What needs to be done: Whichever lines of the entries hold the word "ApplyCooldown" should be identified and copied.

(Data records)
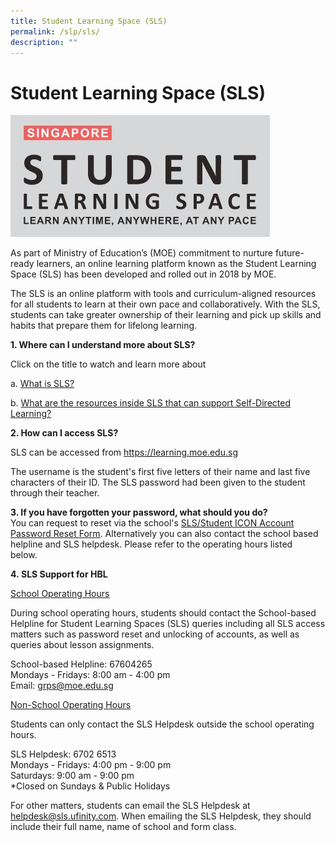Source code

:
 ```yaml
---
title: Student Learning Space (SLS)
permalink: /slp/sls/
description: ""
---
```

# Student Learning Space (SLS)

![](/images/Partners%20in%20Education/SLS.jpg)

As part of Ministry of Education’s (MOE) commitment to nurture future-ready learners, an online learning platform known as the Student Learning Space (SLS) has been developed and rolled out in 2018 by MOE.  
  
The SLS is an online platform with tools and curriculum-aligned resources for all students to learn at their own pace and collaboratively. With the SLS, students can take greater ownership of their learning and pick up skills and habits that prepare them for lifelong learning.  
  
**1\. Where can I understand more about SLS?**  
  
Click on the title to watch and learn more about  
  
a.&nbsp;<a href="https://www.youtube.com/watch?time_continue=80&amp;v=F0FTP2FveSg" target="_blank">What is SLS?</a>
  
b.&nbsp;<a href="https://www.youtube.com/watch?v=JZhjECbHmiE&amp;feature=youtu.be" target="_blank">What are the resources inside SLS that can support Self-Directed Learning?</a>
  
**2\. How can I access SLS?**  
  
SLS can be accessed from <a href="https://learning.moe.edu.sg" target="_blank">https://learning.moe.edu.sg</a>   
  
The username is the student's first five letters of their name and last five characters of their ID. The SLS password had been given to the student through their teacher.  
  
**3\. If you have forgotten your password, what should you do?**  
You can request to reset via the school's&nbsp;<a href="https://form.gov.sg/6125b8165dda700012951c3f" target="_blank">SLS/Student ICON Account Password Reset Form</a>.  Alternatively you can also contact the school based helpline and SLS helpdesk. Please refer to the operating hours listed below.&nbsp;&nbsp;

**4.&nbsp;SLS Support for HBL**  
  
<u>School Operating Hours</u>

During school operating hours, students should contact the School-based Helpline for Student Learning Spaces (SLS) queries including all SLS access matters such as password reset and unlocking of accounts, as well as queries about lesson assignments.

School-based Helpline: 67604265   
Mondays - Fridays: 8:00 am - 4:00 pm   
Email: grps@moe.edu.sg

<u>Non-School Operating Hours</u>

Students can only contact the SLS Helpdesk outside the school operating hours. &nbsp;

SLS Helpdesk: 6702 6513   
Mondays - Fridays: 4:00 pm - 9:00 pm   
Saturdays: 9:00 am - 9:00 pm   
\*Closed on Sundays &amp; Public Holidays

For other matters, students can email the SLS Helpdesk at helpdesk@sls.ufinity.com. When emailing the SLS Helpdesk, they should include their full name, name of school and form class.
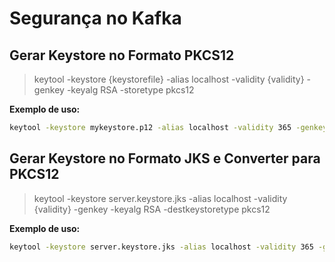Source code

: # Segurança no Kafka

## Gerar Keystore no Formato PKCS12

> keytool -keystore {keystorefile} -alias localhost -validity {validity} -genkey -keyalg RSA -storetype pkcs12

**Exemplo de uso:**
```sh
keytool -keystore mykeystore.p12 -alias localhost -validity 365 -genkey -keyalg RSA -storetype pkcs12
```

## Gerar Keystore no Formato JKS e Converter para PKCS12

> keytool -keystore server.keystore.jks -alias localhost -validity {validity} -genkey -keyalg RSA -destkeystoretype pkcs12

**Exemplo de uso:**
```sh
keytool -keystore server.keystore.jks -alias localhost -validity 365 -genkey -keyalg RSA -destkeystoretype pkcs12
```






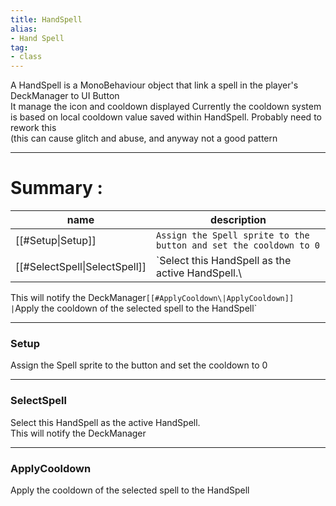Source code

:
 ```yaml
---
title: HandSpell
alias: 
- Hand Spell
tag: 
- class
---
```

A HandSpell is a MonoBehaviour object that link a spell in the player's DeckManager to UI Button\
It manage the icon and cooldown displayed
Currently the cooldown system is based on local cooldown value saved within HandSpell. Probably need to rework this\
(this can cause glitch and abuse, and anyway not a good pattern

---
# Summary :
name|description
----|----
[[#Setup\|Setup]] | `Assign the Spell sprite to the button and set the cooldown to 0`
[[#SelectSpell\|SelectSpell]] | `Select this HandSpell as the active HandSpell.\
This will notify the DeckManager`
[[#ApplyCooldown\|ApplyCooldown]] | `Apply the cooldown of the selected spell to the HandSpell`

---
### Setup
Assign the Spell sprite to the button and set the cooldown to 0

---
### SelectSpell
Select this HandSpell as the active HandSpell.\
This will notify the DeckManager

---
### ApplyCooldown
Apply the cooldown of the selected spell to the HandSpell
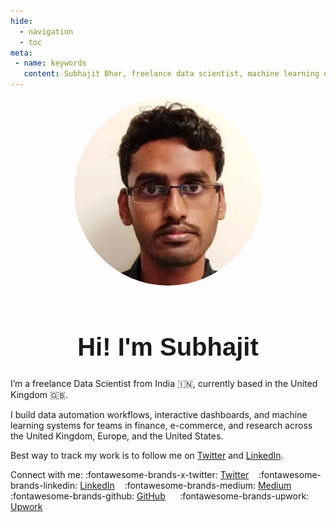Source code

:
 ```yaml
---
hide:
  - navigation
  - toc
meta:
 - name: keywords
   content: Subhajit Bhar, freelance data scientist, machine learning engineer, data automation, interactive dashboards, machine learning systems, NLP, RAG, Computer Vision
---
```


<div style="text-align: center; "><img src="../img/profile.webp" alt="Circular Image" style="width: 300px; height: 300px; border-radius: 50%; object-fit: cover; ">

</div>

<br>



<h1 style="text-align: center; font-family: 'Arial', sans-serif; font-size: 2.5rem; font-weight: bold; font-color: #000000;"> Hi! I'm  Subhajit</h1>

I’m a freelance Data Scientist from India 🇮🇳, currently based in the United Kingdom 🇬🇧.

I build data automation workflows, interactive dashboards, and machine learning systems for teams in finance, e-commerce, and research across the United Kingdom, Europe, and the United States.

Best way to track my work is to follow me on [Twitter](https://x.com/SubhajitBhar1) and [LinkedIn](https://www.linkedin.com/in/subhajitbhar1/).

Connect with me:
:fontawesome-brands-x-twitter: [Twitter](https://x.com/SubhajitBhar1) &nbsp;&nbsp;
:fontawesome-brands-linkedin: [LinkedIn](https://www.linkedin.com/in/subhajitbhar1/) &nbsp;&nbsp;
:fontawesome-brands-medium: [Medium](https://medium.com/@subhajitbhar1) &nbsp;&nbsp;&nbsp;&nbsp;
:fontawesome-brands-github: [GitHub](https://github.com/subhajitbhar1) &nbsp;&nbsp;&nbsp;&nbsp;
:fontawesome-brands-upwork: [Upwork](https://www.upwork.com/freelancers/subhajitbhar1)

<!-- 
I'm a freelance machine learning engineer based in the United Kingdom with 3+ years of experience building data automation workflows, interactive dashboards, and machine learning systems across finance, e-commerce, and data-driven research.


I help businesses turn unstructured data - PDFs, scanned documents, and messy reports - into searchable knowledge bases using OCR, NLP, and LLMs. From RAG-powered chatbots to interactive dashboards, I build end-to-end AI systems that simplify search, insight, and automation.


I've had quite the journey - from diving deep into quantum research to building indie projects and taking on freelance work in finance and e-commerce. When it comes to machine learning, I don't just build prototypes that look good on paper. I'm all about creating real, production-ready systems that actually work in the wild. My go-to tools? Python, Streamlit, LangChain, and AWS - they help me deliver solutions that are both fast and rock-solid. -->


<br> 
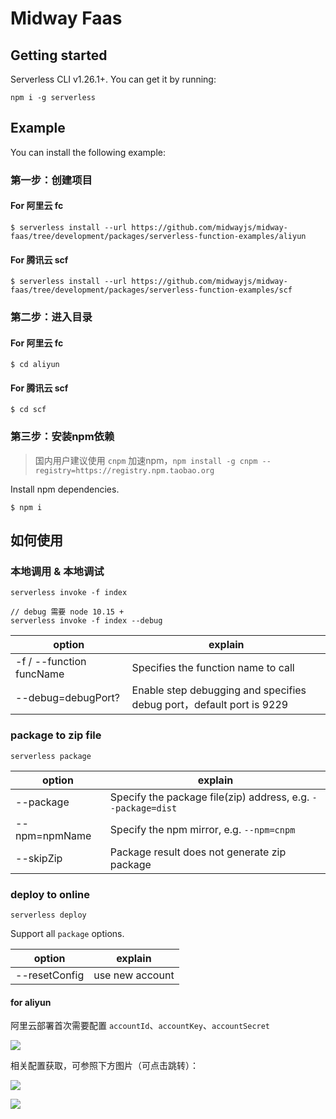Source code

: # Midway Faas

## Getting started

Serverless CLI v1.26.1+. You can get it by running:

```shell script
npm i -g serverless
```

## Example

You can install the following example:

### 第一步：创建项目

#### For 阿里云 fc 

```shell script
$ serverless install --url https://github.com/midwayjs/midway-faas/tree/development/packages/serverless-function-examples/aliyun
```

#### For 腾讯云 scf

```shell script
$ serverless install --url https://github.com/midwayjs/midway-faas/tree/development/packages/serverless-function-examples/scf
```

### 第二步：进入目录

#### For 阿里云 fc 

```shell script
$ cd aliyun
```

#### For 腾讯云 scf

```shell script
$ cd scf
```

### 第三步：安装npm依赖

> 国内用户建议使用 `cnpm` 加速npm，`npm install -g cnpm --registry=https://registry.npm.taobao.org`

Install npm dependencies.

```shell script
$ npm i
```

## 如何使用

### 本地调用 & 本地调试

```shell script
serverless invoke -f index

// debug 需要 node 10.15 +
serverless invoke -f index --debug
```

| option | explain |
| -- | -- |
| -f / --function funcName| Specifies the function name to call |
| --debug=debugPort?| Enable step debugging and specifies debug port，default port is 9229 |


### package to zip file

```shell script
serverless package
```

| option | explain |
| -- | -- |
| --package | Specify the package file(zip) address, e.g. `--package=dist` |
| --npm=npmName| Specify the npm mirror, e.g. `--npm=cnpm` |
| --skipZip | Package result does not generate zip package |

### deploy to online

```shell script
serverless deploy
```

Support all `package` options.

| option | explain |
| -- | -- |
| --resetConfig | use new account |

#### for aliyun

阿里云部署首次需要配置 `accountId`、`accountKey`、`accountSecret`

![](https://gw.alicdn.com/tfs/TB1EPINp.H1gK0jSZSyXXXtlpXa-1152-514.png)

相关配置获取，可参照下方图片（可点击跳转）：

<a href="https://account.console.aliyun.com/#/secure" target="_blank">![](https://gw.alicdn.com/tfs/TB1QoQapV67gK0jSZPfXXahhFXa-1832-696.png)</a>

<a href="https://usercenter.console.aliyun.com/#/manage/ak" target="_blank">![](https://gw.alicdn.com/tfs/TB1LgQPp1L2gK0jSZFmXXc7iXXa-2406-592.png)</a>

Exercise answer:
[[#ApplyCooldown\|ApplyCooldown]] | `Apply the cooldown of the selected spell to the HandSpell`
### ApplyCooldown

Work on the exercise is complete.